Leptopelis macrotis, sometimes called the big-eyed forest tree frog, is a species of frog in the family Arthroleptidae. It is found in the rainforests of Sierra Leone, southern Guinea, Liberia, Ivory Coast, and southern Ghana. Notice that similar common name "big-eyed tree frog" is sometimes used for Leptopelis vermiculatus from Tanzania and for Litoria exophthalmia from New Guinea.

==Description==
Leptopelis macrotis is a large Leptopelis species: females measure 74–84 mm in snout–vent length, while males are more modest at 40–46 mm SVL. The dorsum is smooth and transversely-striped in shades of brown. The tympanum is large. The feet are fully webbed.

==Habitat and conservation==
Its natural habitats are primary rainforests at elevations of 100–700 m above sea level. It lives arboreally along streams; males can often be heard calling from branches near streams some 5–10 m above the ground.

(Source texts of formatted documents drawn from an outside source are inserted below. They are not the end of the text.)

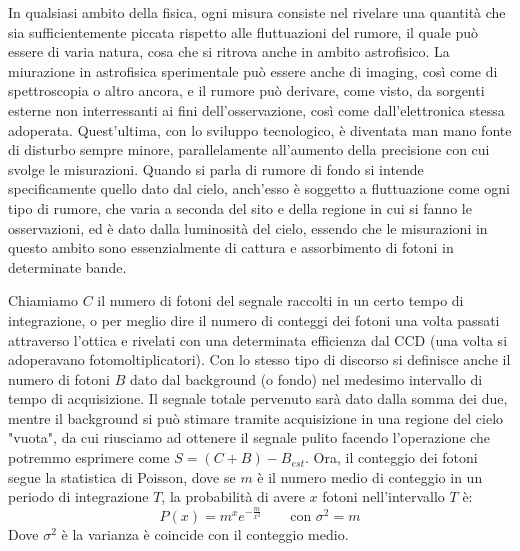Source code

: In qualsiasi ambito della fisica, ogni misura consiste nel rivelare una quantità che sia sufficientemente piccata rispetto alle fluttuazioni del rumore, il quale può essere di varia natura, cosa che si ritrova anche in ambito astrofisico. La miurazione in astrofisica sperimentale può essere anche di imaging, così come di spettroscopia o altro ancora, e il rumore può derivare, come visto, da sorgenti esterne non interressanti ai fini dell'osservazione, così come dall'elettronica stessa adoperata. Quest'ultima, con lo sviluppo tecnologico, è diventata man mano fonte di disturbo sempre minore, parallelamente all'aumento della precisione con cui svolge le misurazioni. Quando si parla di rumore di fondo si intende specificamente quello dato dal cielo, anch'esso è soggetto a fluttuazione come ogni tipo di rumore, che varia a seconda del sito e della regione in cui si fanno le osservazioni, ed è dato dalla luminosità del cielo, essendo che le misurazioni in questo ambito sono essenzialmente di cattura e assorbimento di fotoni in determinate bande.

Chiamiamo $C$ il numero di fotoni del segnale raccolti in un certo tempo di integrazione, o per meglio dire il numero di conteggi dei fotoni una volta passati attraverso l'ottica e rivelati con una determinata efficienza dal CCD (una volta si adoperavano fotomoltiplicatori). Con lo stesso tipo di discorso si definisce anche il numero di fotoni $B$ dato dal background (o fondo) nel medesimo intervallo di tempo di acquisizione. Il segnale totale pervenuto sarà dato dalla somma dei due, mentre il background si può stimare tramite acquisizione in una regione del cielo "vuota", da cui riusciamo ad ottenere il segnale pulito facendo l'operazione che potremmo esprimere come $S=(C+B)-B_{est}$. Ora, il conteggio dei fotoni segue la statistica di Poisson, dove se $m$ è il numero medio di conteggio in un periodo di integrazione $T$, la probabilità di avere $x$ fotoni nell'intervallo $T$ è:
\begin{equation}
    P(x)=m^xe^{-\frac{m}{x^2}} \qquad \text{con } \sigma^2=m
\end{equation}
Dove $\sigma^2$ è la varianza è coincide con il conteggio medio.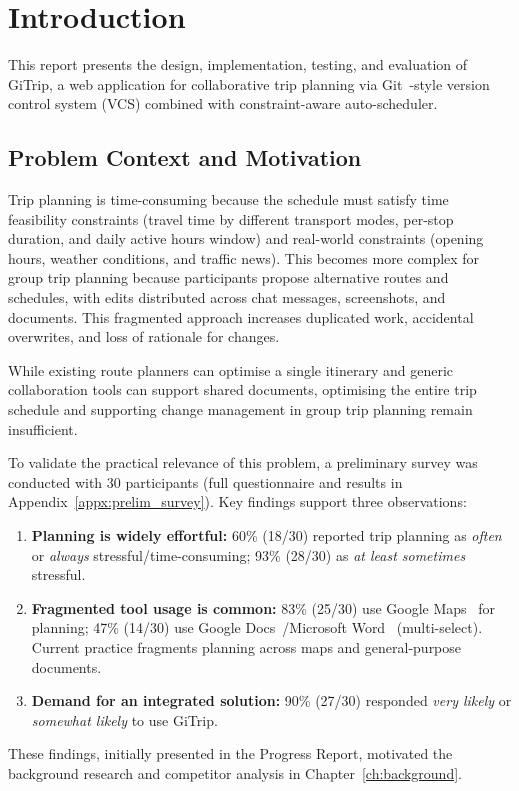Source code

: \chapter{Introduction}
\label{ch:intro}

This report presents the design, implementation, testing, and evaluation of GiTrip, a web application for collaborative trip planning via Git~\cite{ref_git}-style version control system (VCS) combined with constraint-aware auto-scheduler.

\section{Problem Context and Motivation}
\label{sec:motivation}
Trip planning is time-consuming because the schedule must satisfy time feasibility constraints (travel time by different transport modes, per-stop duration, and daily active hours window) and real-world constraints (opening hours, weather conditions, and traffic news). This becomes more complex for group trip planning because participants propose alternative routes and schedules, with edits distributed across chat messages, screenshots, and documents. This fragmented approach increases duplicated work, accidental overwrites, and loss of rationale for changes.

While existing route planners can optimise a single itinerary and generic collaboration tools can support shared documents, optimising the entire trip schedule and supporting change management in group trip planning remain insufficient.

To validate the practical relevance of this problem, a preliminary survey was
conducted with 30 participants (full questionnaire and results in Appendix~\ref{appx:prelim_survey}).
Key findings support three observations:
\begin{enumerate}
  \item \textbf{Planning is widely effortful:} 60\% (18/30) reported trip
        planning as \textit{often} or \textit{always} stressful/time-consuming; 93\% (28/30) as
        \textit{at least sometimes} stressful.
  \item \textbf{Fragmented tool usage is common:} 83\% (25/30) use Google
        Maps~\cite{ref_google_maps} for planning; 47\% (14/30) use Google Docs~\cite{ref_google_docs}/Microsoft Word~\cite{ref_ms_word}
        (multi-select). Current practice fragments planning across maps and
        general-purpose documents.
  \item \textbf{Demand for an integrated solution:} 90\% (27/30) responded
        \textit{very likely} or \textit{somewhat likely} to use GiTrip.
\end{enumerate}
These findings, initially presented in the Progress Report, motivated the
background research and competitor analysis in
Chapter~\ref{ch:background}.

Leptopelis macrotis is a relatively common species. However, because it relies on good (i.e., non-degraded) rainforest, habitat degradation caused by agricultural expansion, logging, and human settlements is a major threat. Mining and river pollution are also potential threats. It occurs in a number of protected areas, including the Gola Forest Reserve (its type locality), Taï National Park, Kambui Hills Forest Reserve, and Bobiri Forest Reserve. The International Union for Conservation of Nature (IUCN) has assessed it as being "Vulnerable"—despite its large range, the actual area of occupancy is modest (about 236 km^{2}), and its habitat is being lost.